→ THE PROBLEM: Below are records; reproduce exactly the lines from the first through the one containing "In the case".

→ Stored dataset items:
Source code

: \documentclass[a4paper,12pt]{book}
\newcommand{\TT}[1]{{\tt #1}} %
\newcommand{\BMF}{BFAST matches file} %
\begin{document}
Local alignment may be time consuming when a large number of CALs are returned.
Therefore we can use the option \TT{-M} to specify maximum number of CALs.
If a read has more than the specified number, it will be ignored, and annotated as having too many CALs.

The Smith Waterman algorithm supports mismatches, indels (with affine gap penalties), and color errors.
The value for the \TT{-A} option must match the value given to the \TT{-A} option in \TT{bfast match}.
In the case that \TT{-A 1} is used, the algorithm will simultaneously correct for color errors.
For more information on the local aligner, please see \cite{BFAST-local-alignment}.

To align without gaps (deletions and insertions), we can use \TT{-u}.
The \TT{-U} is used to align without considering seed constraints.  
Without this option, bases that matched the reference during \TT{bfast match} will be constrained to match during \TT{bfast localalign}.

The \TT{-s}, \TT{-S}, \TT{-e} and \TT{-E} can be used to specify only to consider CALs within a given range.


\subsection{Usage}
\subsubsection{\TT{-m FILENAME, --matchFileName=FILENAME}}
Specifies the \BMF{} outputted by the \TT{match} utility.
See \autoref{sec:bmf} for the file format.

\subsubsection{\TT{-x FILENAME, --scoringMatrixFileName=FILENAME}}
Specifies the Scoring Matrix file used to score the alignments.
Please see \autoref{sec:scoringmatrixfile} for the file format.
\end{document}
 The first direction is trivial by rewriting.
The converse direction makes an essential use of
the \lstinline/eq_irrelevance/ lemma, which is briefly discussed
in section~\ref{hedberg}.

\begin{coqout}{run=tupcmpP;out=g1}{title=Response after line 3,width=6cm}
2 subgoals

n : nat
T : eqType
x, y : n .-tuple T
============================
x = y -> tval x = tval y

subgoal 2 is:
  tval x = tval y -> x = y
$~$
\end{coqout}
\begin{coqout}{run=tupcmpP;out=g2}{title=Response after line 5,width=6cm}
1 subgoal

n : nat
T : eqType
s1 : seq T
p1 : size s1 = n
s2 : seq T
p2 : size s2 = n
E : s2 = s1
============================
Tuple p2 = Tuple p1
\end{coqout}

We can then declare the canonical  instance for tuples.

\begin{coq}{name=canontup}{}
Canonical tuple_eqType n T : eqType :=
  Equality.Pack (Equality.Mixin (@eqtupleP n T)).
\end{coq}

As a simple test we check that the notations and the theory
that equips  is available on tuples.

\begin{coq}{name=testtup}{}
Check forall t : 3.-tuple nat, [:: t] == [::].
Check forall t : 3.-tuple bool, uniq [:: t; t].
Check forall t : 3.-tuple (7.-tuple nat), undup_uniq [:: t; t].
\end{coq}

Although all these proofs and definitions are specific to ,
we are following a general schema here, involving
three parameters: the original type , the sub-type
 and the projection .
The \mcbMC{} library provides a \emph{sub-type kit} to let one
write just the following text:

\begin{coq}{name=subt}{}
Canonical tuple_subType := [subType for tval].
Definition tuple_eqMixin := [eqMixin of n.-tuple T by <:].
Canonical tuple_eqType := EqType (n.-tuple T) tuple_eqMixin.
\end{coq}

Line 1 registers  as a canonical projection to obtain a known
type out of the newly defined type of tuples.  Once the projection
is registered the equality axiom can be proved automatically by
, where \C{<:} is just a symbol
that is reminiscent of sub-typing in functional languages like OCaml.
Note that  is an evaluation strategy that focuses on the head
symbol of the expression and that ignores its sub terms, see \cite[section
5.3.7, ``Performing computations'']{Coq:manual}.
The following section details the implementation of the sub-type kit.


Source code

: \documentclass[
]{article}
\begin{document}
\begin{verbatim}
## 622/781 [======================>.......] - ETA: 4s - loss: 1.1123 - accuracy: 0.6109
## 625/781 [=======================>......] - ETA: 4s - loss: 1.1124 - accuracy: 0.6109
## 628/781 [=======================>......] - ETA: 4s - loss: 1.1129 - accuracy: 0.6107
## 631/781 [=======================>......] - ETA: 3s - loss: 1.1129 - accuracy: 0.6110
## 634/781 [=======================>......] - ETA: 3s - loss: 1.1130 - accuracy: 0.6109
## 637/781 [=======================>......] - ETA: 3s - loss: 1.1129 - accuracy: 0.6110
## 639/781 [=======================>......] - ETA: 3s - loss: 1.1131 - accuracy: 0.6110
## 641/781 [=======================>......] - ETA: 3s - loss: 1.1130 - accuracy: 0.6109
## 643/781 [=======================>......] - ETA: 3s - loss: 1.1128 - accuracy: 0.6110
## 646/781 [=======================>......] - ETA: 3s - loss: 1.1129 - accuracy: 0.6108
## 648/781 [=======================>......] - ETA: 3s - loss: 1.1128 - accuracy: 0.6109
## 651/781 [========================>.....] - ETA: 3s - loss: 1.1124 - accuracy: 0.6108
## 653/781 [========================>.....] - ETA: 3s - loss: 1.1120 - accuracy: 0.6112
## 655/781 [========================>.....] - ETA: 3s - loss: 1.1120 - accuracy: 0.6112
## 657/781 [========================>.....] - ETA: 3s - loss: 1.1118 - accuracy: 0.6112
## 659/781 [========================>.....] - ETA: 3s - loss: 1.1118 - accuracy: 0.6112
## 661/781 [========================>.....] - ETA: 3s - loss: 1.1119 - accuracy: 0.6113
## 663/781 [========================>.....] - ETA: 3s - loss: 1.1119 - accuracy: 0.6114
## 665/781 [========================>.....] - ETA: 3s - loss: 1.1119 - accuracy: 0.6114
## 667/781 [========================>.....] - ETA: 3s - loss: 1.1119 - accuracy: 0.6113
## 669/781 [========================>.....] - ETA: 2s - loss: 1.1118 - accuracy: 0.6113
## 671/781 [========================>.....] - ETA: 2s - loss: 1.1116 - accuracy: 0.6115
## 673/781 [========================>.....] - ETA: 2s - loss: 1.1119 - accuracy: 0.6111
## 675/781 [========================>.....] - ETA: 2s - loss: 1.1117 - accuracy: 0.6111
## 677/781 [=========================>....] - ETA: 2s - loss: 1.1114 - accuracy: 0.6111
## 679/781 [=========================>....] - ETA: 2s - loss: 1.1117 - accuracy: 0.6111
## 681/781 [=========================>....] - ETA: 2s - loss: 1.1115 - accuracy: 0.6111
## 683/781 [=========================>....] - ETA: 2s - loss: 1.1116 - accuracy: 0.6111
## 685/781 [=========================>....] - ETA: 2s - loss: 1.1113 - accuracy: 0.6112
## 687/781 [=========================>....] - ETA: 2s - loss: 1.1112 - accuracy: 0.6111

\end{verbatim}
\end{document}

→ ANSWER FOR THE TASK:
Source code

: \documentclass[a4paper,12pt]{book}
\newcommand{\TT}[1]{{\tt #1}} %
\newcommand{\BMF}{BFAST matches file} %
\begin{document}
Local alignment may be time consuming when a large number of CALs are returned.
Therefore we can use the option \TT{-M} to specify maximum number of CALs.
If a read has more than the specified number, it will be ignored, and annotated as having too many CALs.

The Smith Waterman algorithm supports mismatches, indels (with affine gap penalties), and color errors.
The value for the \TT{-A} option must match the value given to the \TT{-A} option in \TT{bfast match}.
In the case that \TT{-A 1} is used, the algorithm will simultaneously correct for color errors.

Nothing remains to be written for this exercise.